O nosso herói (uma espécie de anti-herói, na verdade) ficou com aquela família durante uma semana, tempo suficiente para recuperar-se a fim de enfrentar o restante da jornada. Enfim, foi informado de que atravessaria o rio naquela tarde, ora em que os trabalhadores voltavam para casa na margem sul do rio Pó, fazendo a travessia. Era a ocasião mais propícia. Então, vestiu sua roupa velha e, munindo-se de uma broa, despediu-se de todos e foi com o italiano até o ponto de embarque. O bom homem lhe dera uma bicicleta velha e enferrujada, que precisava de lubrificação, uma máquina bem usada. Chegaram à prancha de embarque e tomaram lugar na balsa. Nada havia a temer, já que o pessoal da fiscalização já estava instruído pelo italiano. Com umas garrafas de grappa ou conhaque, tudo se conseguia daqueles alemães já cansados de tanta guerra. Por precaução, porém, durante a travessia, o pedreiro fez com que as botinas de Danilo ficassem ocultas debaixo da bicicleta e do seu longo casaco; isso evitaria a curiosidade dos outros italianos. Em pouco tempo, estavam todos na margem sul do rio. Caminharam juntos até o primeiro povoado, onde tiveram que se separar e cada seguiria seu caminho. O bondoso italiano – mais um na saga de Danilo – fizera tudo o que lhe era possível fazer, ou – quiçá – cumprisse a sua missão. Não seria exagero se se descobrisse que aquele homem era um coronel ou outra patente do serviço secreto. A verdade é que nunca se soube ao certo. Deixou o Gaúcho. Ele nada mais poderia fazer. Dali em diante, nosso herói estava entregue novamente à sua própria sorte, que, por sinal, era muito boa.

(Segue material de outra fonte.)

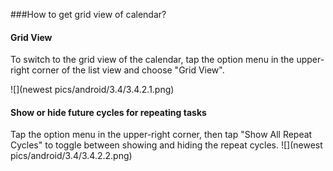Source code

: ###How to get grid view of calendar?

#### Grid View

To switch to the grid view of the calendar, tap the option menu in the upper-right corner of the list view and choose "Grid View".

![](newest pics/android/3.4/3.4.2.1.png)

#### Show or hide future cycles for repeating tasks

Tap the option menu in the upper-right corner, then tap "Show All Repeat Cycles" to toggle between showing and hiding the repeat cycles.
![](newest pics/android/3.4/3.4.2.2.png)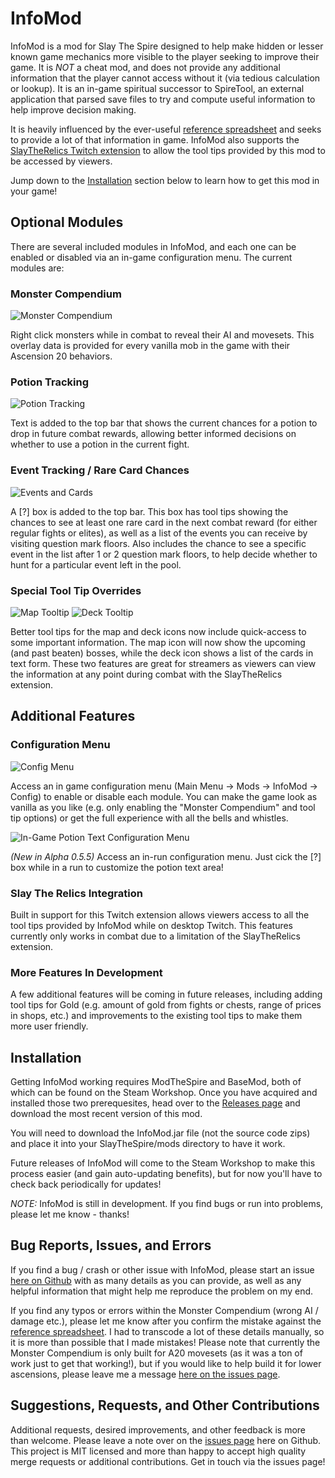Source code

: # InfoMod

InfoMod is a mod for Slay The Spire designed to help make hidden or lesser known game mechanics more visible to the player seeking to improve their game. It is *NOT* a cheat mod, and does not provide any additional information that the player cannot access without it (via tedious calculation or lookup). It is an in-game spiritual successor to SpireTool, an external application that parsed save files to try and compute useful information to help improve decision making. 

It is heavily influenced by the ever-useful [reference spreadsheet](https://docs.google.com/spreadsheets/d/1ZsxNXebbELpcCi8N7FVOTNGdX_K9-BRC_LMgx4TORo4/edit#gid=1146624812) and seeks to provide a lot of that information in game. InfoMod also supports the [SlayTheRelics Twitch extension](https://steamcommunity.com/sharedfiles/filedetails/?id=1989770578) to allow the tool tips provided by this mod to be accessed by viewers.

Jump down to the [Installation](#installation) section below to learn how to get this mod in your game!

## Optional Modules

There are several included modules in InfoMod, and each one can be enabled or disabled via an in-game configuration menu. The current modules are:

### Monster Compendium

![Monster Compendium](readme_images/monster.png)

Right click monsters while in combat to reveal their AI and movesets. This overlay data is provided for every vanilla mob in the game with their Ascension 20 behaviors.

### Potion Tracking

![Potion Tracking](readme_images/potion.png)

Text is added to the top bar that shows the current chances for a potion to drop in future combat rewards, allowing better informed decisions on whether to use a potion in the current fight.

### Event Tracking / Rare Card Chances

![Events and Cards](readme_images/event.png)

A [?] box is added to the top bar. This box has tool tips showing the chances to see at least one rare card in the next combat reward (for either regular fights or elites), as well as a list of the events you can receive by visiting question mark floors. Also includes the chance to see a specific event in the list after 1 or 2 question mark floors, to help decide whether to hunt for a particular event left in the pool.

### Special Tool Tip Overrides

![Map Tooltip](readme_images/boss.png)
![Deck Tooltip](readme_images/deck.png)

Better tool tips for the map and deck icons now include quick-access to some important information. The map icon will now show the upcoming (and past beaten) bosses, while the deck icon shows a list of the cards in text form. These two features are great for streamers as viewers can view the information at any point during combat with the SlayTheRelics extension.

## Additional Features

### Configuration Menu

![Config Menu](readme_images/config.png)

Access an in game configuration menu (Main Menu -> Mods -> InfoMod -> Config) to enable or disable each module. You can make the game look as vanilla as you like (e.g. only enabling the "Monster Compendium" and tool tip options) or get the full experience with all the bells and whistles.

![In-Game Potion Text Configuration Menu](readme_images/custom_potion_text.png)

*(New in Alpha 0.5.5)* Access an in-run configuration menu. Just cick the [?] box while in a run to customize the potion text area!

### Slay The Relics Integration

Built in support for this Twitch extension allows viewers access to all the tool tips provided by InfoMod while on desktop Twitch. This features currently only works in combat due to a limitation of the SlayTheRelics extension.

### More Features In Development

A few additional features will be coming in future releases, including adding tool tips for Gold (e.g. amount of gold from fights or chests, range of prices in shops, etc.) and improvements to the existing tool tips to make them more user friendly.


## Installation

Getting InfoMod working requires ModTheSpire and BaseMod, both of which can be found on the Steam Workshop. Once you have acquired and installed those two prerequesites, head over to the [Releases page](https://github.com/casey-c/spiretool-infomod/releases) and download the most recent version of this mod.

You will need to download the InfoMod.jar file (not the source code zips) and place it into your SlayTheSpire/mods directory to have it work. 

Future releases of InfoMod will come to the Steam Workshop to make this process easier (and gain auto-updating benefits), but for now you'll have to check back periodically for updates!

*NOTE:* InfoMod is still in development. If you find bugs or run into problems, please let me know - thanks!

## Bug Reports, Issues, and Errors

If you find a bug / crash or other issue with InfoMod, please start an issue [here on Github](https://github.com/casey-c/spiretool-infomod/issues) with as many details as you can provide, as well as any helpful information that might help me reproduce the problem on my end.

If you find any typos or errors within the Monster Compendium (wrong AI / damage etc.), please let me know after you confirm the mistake against the [reference spreadsheet](https://docs.google.com/spreadsheets/d/1ZsxNXebbELpcCi8N7FVOTNGdX_K9-BRC_LMgx4TORo4/edit#gid=1146624812). I had to transcode a lot of these details manually, so it is more than possible that I made mistakes! Please note that currently the Monster Compendium is only built for A20 movesets (as it was a ton of work just to get that working!), but if you would like to help build it for lower ascensions, please leave me a message [here on the issues page](https://github.com/casey-c/spiretool-infomod/issues).

## Suggestions, Requests, and Other Contributions

Additional requests, desired improvements, and other feedback is more than welcome. Please leave a note over on the [issues page](https://github.com/casey-c/spiretool-infomod/issues) here on Github. This project is MIT licensed and more than happy to accept high quality merge requests or additional contributions. Get in touch via the issues page!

Estava só outra vez. Montou na bicicleta e começou a pedalar rumo a Ferrara, sempre na estrada principal. O intransponível rio Pó ficara para trás. Pedalou durante algumas horas, e em breve os músculos se ressentiram do exercício, pois não estavam acostumados à longa caminhada, não a pedalar. Parou para descansar à beira da estrada. Danilo percebeu que estava bem próximo ao front e o movimento de militares alemães era intenso. Dispôs a redobrar o esforço, descansando o mínimo possível. A cada momento, esperava ser descoberto, porém, enquanto isso não acontecia, descia para o sul. Se o prendessem e nada de pior lhe ocorresse, provavelmente seria levado para um campo de concentração muito ao norte, e assim teria de escapar, mas a possibilidade de ser preso não lhe agradava, pois teria de voltar e fazer o mesmo passeio, e – pior – já era o pagamento. Um homem com esse espírito merecia o êxito que obteve. Foi pedalando e, contra as expectativas pessimistas, conseguiu novamente atravessar uma cidade, Ferrara, quartel-general do exército alemão, sem que nada de ruim lhe acontecesse. Não tardaria a chegar a Bolonha, que nessa época ainda se encontrava relativamente afastada do front, porém não tão distante. Essa era última cidade importante no seu itinerário de fuga.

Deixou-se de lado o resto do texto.